La causa principale è legata alle modificazioni ormonali che avvengono con l’età. Il progressivo cambiamento del rapporto tra testosterone e altri ormoni favorisce la crescita del tessuto prostatico. Anche la predisposizione genetica e alcune condizioni metaboliche (come sovrappeso e diabete) possono contribuire.
Quali sono i sintomi?
I disturbi urinari sono il segno più frequente dell’IPB. Possono includere:
- Necessità di urinare spesso (soprattutto di notte)

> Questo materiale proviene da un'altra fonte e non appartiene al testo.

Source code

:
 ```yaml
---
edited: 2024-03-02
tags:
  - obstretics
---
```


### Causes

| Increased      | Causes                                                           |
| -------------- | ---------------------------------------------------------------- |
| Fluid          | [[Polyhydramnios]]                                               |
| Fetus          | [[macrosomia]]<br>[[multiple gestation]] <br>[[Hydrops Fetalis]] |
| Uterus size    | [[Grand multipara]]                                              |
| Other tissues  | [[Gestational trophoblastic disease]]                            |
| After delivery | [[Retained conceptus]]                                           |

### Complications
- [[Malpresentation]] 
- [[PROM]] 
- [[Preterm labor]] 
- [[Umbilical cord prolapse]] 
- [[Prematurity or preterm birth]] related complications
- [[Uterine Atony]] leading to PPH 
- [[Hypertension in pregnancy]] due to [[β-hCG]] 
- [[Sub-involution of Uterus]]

- Getto debole o intermittente
- Difficoltà ad avviare la minzione
- Sensazione di svuotamento incompleto
- Urgenza minzionale
- Gocciolamento dopo la minzione
Con il tempo, se non trattata, l’IPB può favorire infezioni urinarie, calcoli vescicali e ritenzione urinaria.
Come si fa la diagnosi?
La valutazione inizia sempre con una visita urologica approfondita. Lo specialista raccoglie l’anamnesi, valuta i sintomi e procede con l’esplorazione rettale per stimare il volume prostatico.
Gli esami più comunemente necessari includono:
- Analisi delle urine
- Dosaggio del PSA (antigene prostatico specifico) attraverso esami del sangue
- Ecografia prostatica e vescicale
- Flussometria urinaria
- Valutazione del residuo post-minzionale
Una diagnosi precoce permette di impostare il trattamento più adatto, evitando complicanze.